William Dudley, who heads the New York Fed and is consequently responsible for supervising most of the country’s largest banks, will tell a Senate committee later today that a new review into its supervisory practises will look specifically at the issue of ‘regulatory capture’–the idea that a supervisor tasked with upholding the public interest ends up under the influence of the companies it is supposed to be monitoring.

According to remarks prepared in advance and published on the NY Fed’s website, Dudley will say the review is expected to last “several months”.

He’ll be facing a tough audience. Senators Elizabeth Warren and Joe Manchin, two Democrats on the committee, wrote in the Wall Street Journal earlier this week that the Fed still seems “more worried about protecting Wall Street than protecting Main Street” and should appoint people with no links to Wall Street to the two vacant seats on its board.

Dudley’s announcement comes after a difficult few weeks for the Fed, sparked by a report by ProPublica which alleged senior staff had silenced concerns raised by junior colleagues supervising major institutions. Carmen Segarra, who had worked as a Fed examiner embedded at Goldman Sachs, had been fired in 2012 after refusing to retract a view that its internal policy on conflicts-of- interest was inadequate. Segarra later failed in an attempt to sue the New York Fed over her termination.

Separately, the Fed’s inspector-general said in October that it had missed opportunities to stop JP Morgan Chase & C0 ‘s (JPM) disastrous ‘London whale’ fiasco, which ended up costing the bank $6 billion.

Such cases have illustrated how conduct by individuals and institutions is at least as important to ensuring the safety of the financial system as raising the levels of capital that banks are required to hold.

Segarra’s case was controversial not least because she and many other examiners had been hired in the wake of an earlier report by retired Columbia University professor David Beim.

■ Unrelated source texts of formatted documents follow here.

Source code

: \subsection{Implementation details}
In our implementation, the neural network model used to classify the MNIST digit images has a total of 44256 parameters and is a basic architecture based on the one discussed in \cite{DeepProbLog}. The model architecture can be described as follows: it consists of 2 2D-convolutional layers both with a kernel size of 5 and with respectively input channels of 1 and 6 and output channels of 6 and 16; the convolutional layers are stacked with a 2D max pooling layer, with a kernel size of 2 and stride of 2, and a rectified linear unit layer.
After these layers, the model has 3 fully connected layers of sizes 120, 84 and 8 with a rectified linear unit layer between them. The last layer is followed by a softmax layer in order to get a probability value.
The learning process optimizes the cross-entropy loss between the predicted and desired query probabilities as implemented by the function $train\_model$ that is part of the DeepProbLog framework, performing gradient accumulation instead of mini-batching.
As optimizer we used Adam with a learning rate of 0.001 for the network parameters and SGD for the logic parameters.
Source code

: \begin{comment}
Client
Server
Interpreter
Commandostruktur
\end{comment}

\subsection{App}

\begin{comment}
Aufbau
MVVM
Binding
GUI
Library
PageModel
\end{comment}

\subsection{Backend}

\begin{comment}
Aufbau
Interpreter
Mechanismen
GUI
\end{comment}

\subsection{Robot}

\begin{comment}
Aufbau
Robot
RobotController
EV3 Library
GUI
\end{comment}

Beim had concluded that the NY Fed was too eager to act by consensus, a culture that led to it softening down its criticisms and sanctions of banks that were breaking the rules.

“Building consensus can result in whittling down of issues or smoothing exam findings,” Beim had said. “Compromise often results in less forceful language and demands on the banks involved.”

Dudley’s testimony will spell out the many changes that the Fed has made to supervising banks since the 2008 crisis, which many argue was encouraged by lax oversight. These include sending more senior staff to the ‘front line’ at individual banks, and rotating examiners after three to five years to stop them getting too comfortable with the objects of their scrutiny.